Há dias tem umas imagens roendo o meu cérebro. Aconteceram três dias atrás. Acordei no meio da madrugada, chovia pra cacete e com todo o respeito pela natureza, não estava mais agüentando aquelas goteiras ao redor da minha cama. Mas o que me havia despertado não fora a chuva, e sim um texto. É isso mesmo um texto que eu acabara de ler. Fazia muito tempo que algo escrito não me impressionava tanto. Era um texto curto e estava entre outros dois em uma coluna cercada de um jornal tablóide, o conjunto dos três ocupava apenas meia página. Explico:
Uma mulher vestida de calça e jaqueta jeans estava sentada ao meu lado. Não consigo distinguir o rosto, mas como ninguém sonha com o que não conhece, ela lembrava alguém que andou lá na editora Paralelo 27 no início dos anos 1990. Na verdade isso não tem a menor importância a não ser pelo que se verá. Ela pôs o jornal em minhas mãos e pediu para eu ler. Interessante, na medida em que ia lendo, o meu corpo ia inclinando-se para frente. Descartei logo o texto da esquerda; o da direita parecia uma fotografia de algo escrito numa página pautada de um caderno escolar, de leitura difícil, teria que usar uma lupa ou então ampliá-lo, não perdi tempo, e finalmente, o texto que me impressionara. Li cada parágrafo extasiado, mais de uma vez... Ao redor havia uma confusão, tiros e muitas pessoas gritando e falando ao mesmo tempo, eu queria pedir para que parassem com aquilo, mas não dava. Começava a ler o texto, todas as vezes que terminava de ler um parágrafo, voltava para ler o anterior senão não havia continuidade na leitura. Depois de certo tempo, já com o tronco em 45º me apoiei com a mão direita na perna da mulher, ela tirou delicadamente a minha mão de sua coxa e pedi desculpas.
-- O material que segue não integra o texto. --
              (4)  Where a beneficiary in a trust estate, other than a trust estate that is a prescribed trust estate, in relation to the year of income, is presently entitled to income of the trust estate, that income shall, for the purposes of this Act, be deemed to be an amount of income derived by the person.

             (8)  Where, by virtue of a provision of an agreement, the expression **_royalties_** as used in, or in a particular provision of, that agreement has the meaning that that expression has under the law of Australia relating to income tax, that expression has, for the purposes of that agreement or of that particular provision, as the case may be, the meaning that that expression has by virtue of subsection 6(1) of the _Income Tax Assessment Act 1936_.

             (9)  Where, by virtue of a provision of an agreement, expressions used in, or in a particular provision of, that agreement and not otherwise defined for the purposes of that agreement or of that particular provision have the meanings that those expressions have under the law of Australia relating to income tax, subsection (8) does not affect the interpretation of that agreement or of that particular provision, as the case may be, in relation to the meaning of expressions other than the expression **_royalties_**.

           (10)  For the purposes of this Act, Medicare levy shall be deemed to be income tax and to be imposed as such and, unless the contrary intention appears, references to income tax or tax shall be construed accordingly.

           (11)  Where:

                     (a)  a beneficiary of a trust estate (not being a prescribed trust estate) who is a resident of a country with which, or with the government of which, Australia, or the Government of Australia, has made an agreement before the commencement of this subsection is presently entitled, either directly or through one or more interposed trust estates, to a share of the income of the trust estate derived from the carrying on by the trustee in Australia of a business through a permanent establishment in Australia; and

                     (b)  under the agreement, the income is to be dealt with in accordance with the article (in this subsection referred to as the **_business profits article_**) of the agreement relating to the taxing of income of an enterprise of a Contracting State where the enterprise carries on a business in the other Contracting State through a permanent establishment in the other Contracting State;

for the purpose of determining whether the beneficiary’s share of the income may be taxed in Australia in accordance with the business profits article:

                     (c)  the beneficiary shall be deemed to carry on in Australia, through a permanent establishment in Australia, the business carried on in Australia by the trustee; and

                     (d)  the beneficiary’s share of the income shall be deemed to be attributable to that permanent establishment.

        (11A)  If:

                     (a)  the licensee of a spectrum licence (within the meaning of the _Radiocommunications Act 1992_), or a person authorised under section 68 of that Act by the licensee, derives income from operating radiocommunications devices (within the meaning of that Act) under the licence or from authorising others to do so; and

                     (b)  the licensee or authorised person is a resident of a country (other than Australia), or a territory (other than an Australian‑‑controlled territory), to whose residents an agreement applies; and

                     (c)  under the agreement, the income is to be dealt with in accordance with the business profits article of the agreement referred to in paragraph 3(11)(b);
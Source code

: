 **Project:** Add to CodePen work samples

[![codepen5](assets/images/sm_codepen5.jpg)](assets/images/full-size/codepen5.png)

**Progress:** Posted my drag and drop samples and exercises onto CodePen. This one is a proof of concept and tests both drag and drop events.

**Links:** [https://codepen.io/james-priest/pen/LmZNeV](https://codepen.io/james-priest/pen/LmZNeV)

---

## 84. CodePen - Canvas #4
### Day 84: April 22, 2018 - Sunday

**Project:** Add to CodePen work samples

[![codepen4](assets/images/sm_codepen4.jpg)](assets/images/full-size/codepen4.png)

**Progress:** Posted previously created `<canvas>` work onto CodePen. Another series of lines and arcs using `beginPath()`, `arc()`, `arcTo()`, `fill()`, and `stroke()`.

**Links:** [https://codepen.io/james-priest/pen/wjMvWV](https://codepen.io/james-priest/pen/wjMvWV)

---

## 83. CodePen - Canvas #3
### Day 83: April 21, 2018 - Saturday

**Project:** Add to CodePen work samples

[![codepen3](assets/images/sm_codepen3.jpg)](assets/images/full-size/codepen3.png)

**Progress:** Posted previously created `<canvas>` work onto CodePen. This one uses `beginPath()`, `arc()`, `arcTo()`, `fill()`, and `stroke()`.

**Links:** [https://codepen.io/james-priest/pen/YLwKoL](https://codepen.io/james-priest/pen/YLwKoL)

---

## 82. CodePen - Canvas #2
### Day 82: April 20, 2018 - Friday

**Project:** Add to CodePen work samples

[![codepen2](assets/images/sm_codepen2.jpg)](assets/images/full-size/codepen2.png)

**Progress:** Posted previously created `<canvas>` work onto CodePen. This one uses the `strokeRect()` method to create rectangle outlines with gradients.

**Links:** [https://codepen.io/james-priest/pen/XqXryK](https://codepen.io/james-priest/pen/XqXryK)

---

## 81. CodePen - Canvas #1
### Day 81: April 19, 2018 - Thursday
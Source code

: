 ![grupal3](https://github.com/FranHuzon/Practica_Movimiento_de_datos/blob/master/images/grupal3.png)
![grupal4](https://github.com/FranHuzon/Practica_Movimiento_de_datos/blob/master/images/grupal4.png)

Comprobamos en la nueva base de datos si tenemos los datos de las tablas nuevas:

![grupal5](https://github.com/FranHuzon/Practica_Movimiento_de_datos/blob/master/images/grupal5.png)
Depois me dei conta do gesto, pensei, mas será que ela não percebe que estou caindo, foi quando ela me chamou atenção para a camisa, estava virada do avesso e estendida à minha esquerda, disse “que cor azul bonita”, deixei o jornal de lado e este também pareceu estar invertido, como se o papel fosse transparente e o texto que eu tanto apreciara estivesse impresso no verso, mas dava para percebê-lo assim mesmo. Comento que aquela camisa é uma La Coste, está mais para um cinza escuro que para o azul. Ela me olha surpresa. Digo, sei por que tem um jacaré ali no lado do coração, tenho uma igual, aliás, não sei se não é a minha que está se aposentando, está surradinha a coitada.
Aí queria resgatar o texto. Não ia ficar sem aquele texto, já era uma obsessão. Pensei em escaneá-lo e depois era só clicar ali e o texto apareceria. Fiz tudo como planejei, no primeiro clic apareceu um ideograma chinês. Estranho, pensei, cliquei novamente e apareceu outro ideograma, diferente do primeiro. Repeti a operação e então, sim, o texto apareceu integralmente, bonito, apenas estava estendido, quase na horizontal com os meus olhos, não dava para lê-lo, toquei na folha do jornal e as letras começaram a se juntar lentamente numa coreografia de danados... Estava pensando em Augusto dos Anjos quando acordei.
Preciso por esse texto no papel, pensei, mas na exata medida em que estava racionalizando as idéias o texto também ia desaparecendo. Tornei a dormir como se não tivesse acontecido nada, talvez voltasse para o mesmo sonho, já acontecera antes, mas qual nada.
Agora, caro leitor, lembrei do Woody Allen quando afirmou “Fiz um curso de leitura dinâmica e Li “Guerra e Paz” em vinte minutos. Têm a ver com a Rússia”.
Sim porque se me perguntarem sobre esse texto que li, que me deixou assombrado, melhor, extasiado, a ponto de ter de escrever sobre ele, mesmo que ele pareça nunca ter existido, se insistirem, direi: “tinha a ver com a vida”!